WORK ITEM: Go through the data and copy each line that holds "handles".

DATA FOR PROCESSING:
++++

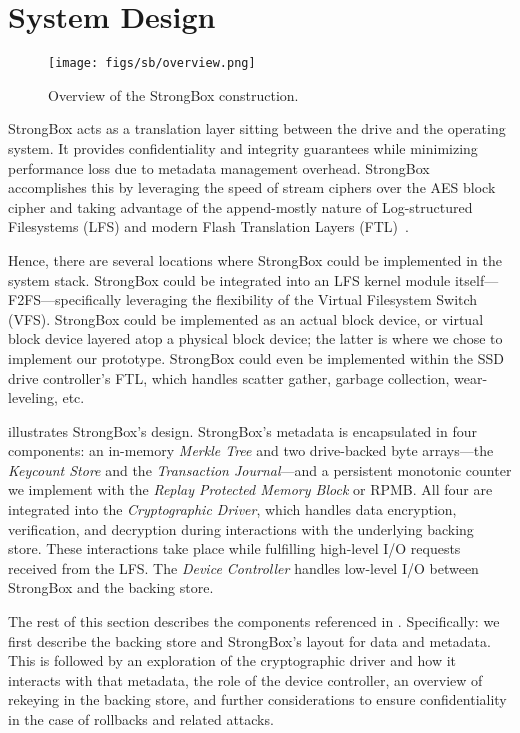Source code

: \section{System Design} \label{sec:sb-design}

\begin{figure}[t]
  \centering
   \texttt{[image: figs/sb/overview.png]}
    \caption{Overview of the StrongBox construction.} \label{fig:sb-overview}
 \end{figure}

StrongBox acts as a translation layer sitting between the drive and the
operating system. It provides confidentiality and integrity guarantees while
minimizing performance loss due to metadata management overhead. StrongBox
accomplishes this by leveraging the speed of stream ciphers over the AES block
cipher and taking advantage of the append-mostly nature of Log-structured
Filesystems (LFS) and modern Flash Translation Layers (FTL)~\cite{SSD}.

Hence, there are several locations where StrongBox could be implemented in the
system stack. StrongBox could be integrated into an LFS kernel module
itself---\eg F2FS---specifically leveraging the flexibility of the Virtual
Filesystem Switch (VFS). StrongBox could be implemented as an actual block
device, or virtual block device layered atop a physical block device; the latter
is where we chose to implement our prototype. StrongBox could even be
implemented within the SSD drive controller's FTL, which handles scatter gather,
garbage collection, wear-leveling, etc.

 illustrates StrongBox's design. StrongBox's metadata is
encapsulated in four components: an in-memory \emph{Merkle Tree} and two
drive-backed byte arrays---the \emph{Keycount Store} and the \emph{Transaction
Journal}---and a persistent monotonic counter we implement with the \emph{Replay
Protected Memory Block} or RPMB. All four are integrated into the
\emph{Cryptographic Driver}, which handles data encryption, verification, and
decryption during interactions with the underlying backing store. These
interactions take place while fulfilling high-level I/O requests received from
the LFS. The \emph{Device Controller} handles low-level I/O between
StrongBox and the backing store.

The rest of this section describes the components referenced in
. Specifically: we first describe the backing store and
StrongBox's layout for data and metadata. This is followed by an exploration of
the cryptographic driver and how it interacts with that metadata, the role of
the device controller, an overview of rekeying in the backing store, and further
considerations to ensure confidentiality in the case of rollbacks and related
attacks.

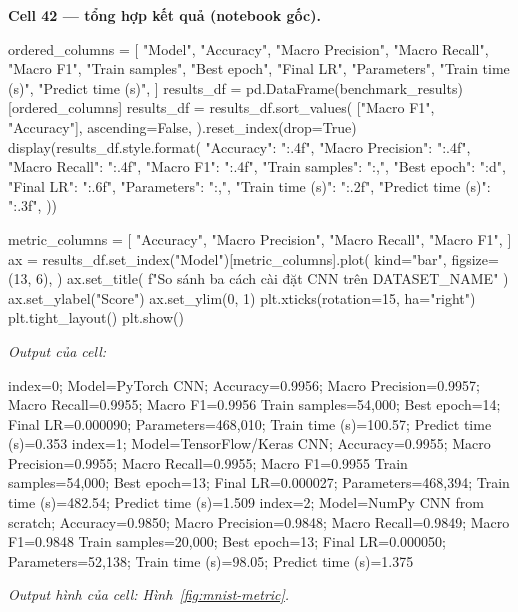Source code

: \documentclass[12pt,a4paper]{report}
\begin{document}
\par\medskip\noindent\textbf{Cell 42 --- tổng hợp kết quả (notebook gốc).}
\begin{NotebookCode}
ordered_columns = [
    "Model",
    "Accuracy",
    "Macro Precision",
    "Macro Recall",
    "Macro F1",
    "Train samples",
    "Best epoch",
    "Final LR",
    "Parameters",
    "Train time (s)",
    "Predict time (s)",
]
results_df = pd.DataFrame(benchmark_results)[ordered_columns]
results_df = results_df.sort_values(
    ["Macro F1", "Accuracy"],
    ascending=False,
).reset_index(drop=True)
display(results_df.style.format({
    "Accuracy": "{:.4f}",
    "Macro Precision": "{:.4f}",
    "Macro Recall": "{:.4f}",
    "Macro F1": "{:.4f}",
    "Train samples": "{:,}",
    "Best epoch": "{:d}",
    "Final LR": "{:.6f}",
    "Parameters": "{:,}",
    "Train time (s)": "{:.2f}",
    "Predict time (s)": "{:.3f}",
}))

metric_columns = [
    "Accuracy",
    "Macro Precision",
    "Macro Recall",
    "Macro F1",
]
ax = results_df.set_index("Model")[metric_columns].plot(
    kind="bar",
    figsize=(13, 6),
)
ax.set_title(
    f"So sánh ba cách cài đặt CNN trên {DATASET_NAME}"
)
ax.set_ylabel("Score")
ax.set_ylim(0, 1)
plt.xticks(rotation=15, ha="right")
plt.tight_layout()
plt.show()
\end{NotebookCode}
\noindent\textit{Output của cell:}
\begin{NotebookOutput}
index=0; Model=PyTorch CNN; Accuracy=0.9956; Macro Precision=0.9957; Macro Recall=0.9955; Macro F1=0.9956
  Train samples=54,000; Best epoch=14; Final LR=0.000090; Parameters=468,010; Train time (s)=100.57; Predict time (s)=0.353
index=1; Model=TensorFlow/Keras CNN; Accuracy=0.9955; Macro Precision=0.9955; Macro Recall=0.9955; Macro F1=0.9955
  Train samples=54,000; Best epoch=13; Final LR=0.000027; Parameters=468,394; Train time (s)=482.54; Predict time (s)=1.509
index=2; Model=NumPy CNN from scratch; Accuracy=0.9850; Macro Precision=0.9848; Macro Recall=0.9849; Macro F1=0.9848
  Train samples=20,000; Best epoch=13; Final LR=0.000050; Parameters=52,138; Train time (s)=98.05; Predict time (s)=1.375
\end{NotebookOutput}
\noindent\textit{Output hình của cell: Hình~\ref{fig:mnist-metric}.}

\begin{table}[htbp]\centering\caption{Ba CNN trên full test set MNIST}\label{tab:mnist-results}
\end{table}
\end{document}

++++

TASK SOLUTION:
implemented within the SSD drive controller's FTL, which handles scatter gather,
\emph{Cryptographic Driver}, which handles data encryption, verification, and
the LFS. The \emph{Device Controller} handles low-level I/O between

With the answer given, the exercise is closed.